### YOUR TASK
Among these records, which lines include "attitude"? Copy them out.

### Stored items
= = = = =

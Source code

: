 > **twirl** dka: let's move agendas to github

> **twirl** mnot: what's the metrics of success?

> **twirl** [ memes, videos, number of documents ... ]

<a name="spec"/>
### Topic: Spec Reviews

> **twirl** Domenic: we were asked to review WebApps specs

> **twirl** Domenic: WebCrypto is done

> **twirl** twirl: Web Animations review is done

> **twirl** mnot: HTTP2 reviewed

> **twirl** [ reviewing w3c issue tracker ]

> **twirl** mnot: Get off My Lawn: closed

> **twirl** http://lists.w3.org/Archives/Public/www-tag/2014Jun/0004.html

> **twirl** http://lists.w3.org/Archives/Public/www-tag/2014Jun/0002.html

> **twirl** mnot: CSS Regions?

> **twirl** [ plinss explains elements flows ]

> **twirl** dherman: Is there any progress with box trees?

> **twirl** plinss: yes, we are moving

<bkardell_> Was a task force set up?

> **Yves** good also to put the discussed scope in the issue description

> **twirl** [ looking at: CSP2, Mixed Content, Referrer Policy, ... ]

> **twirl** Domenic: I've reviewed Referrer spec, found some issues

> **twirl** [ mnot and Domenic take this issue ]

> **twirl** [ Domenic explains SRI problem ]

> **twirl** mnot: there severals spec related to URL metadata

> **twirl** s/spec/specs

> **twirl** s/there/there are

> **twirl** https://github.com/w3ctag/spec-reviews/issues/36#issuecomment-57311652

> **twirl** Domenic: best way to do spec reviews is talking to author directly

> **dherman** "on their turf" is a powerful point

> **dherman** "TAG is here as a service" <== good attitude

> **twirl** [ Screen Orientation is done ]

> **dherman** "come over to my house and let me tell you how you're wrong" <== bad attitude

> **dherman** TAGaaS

= = = = =

### RESPONSE TO THIS TASK
> **dherman** "TAG is here as a service" <== good attitude
> **dherman** "come over to my house and let me tell you how you're wrong" <== bad attitude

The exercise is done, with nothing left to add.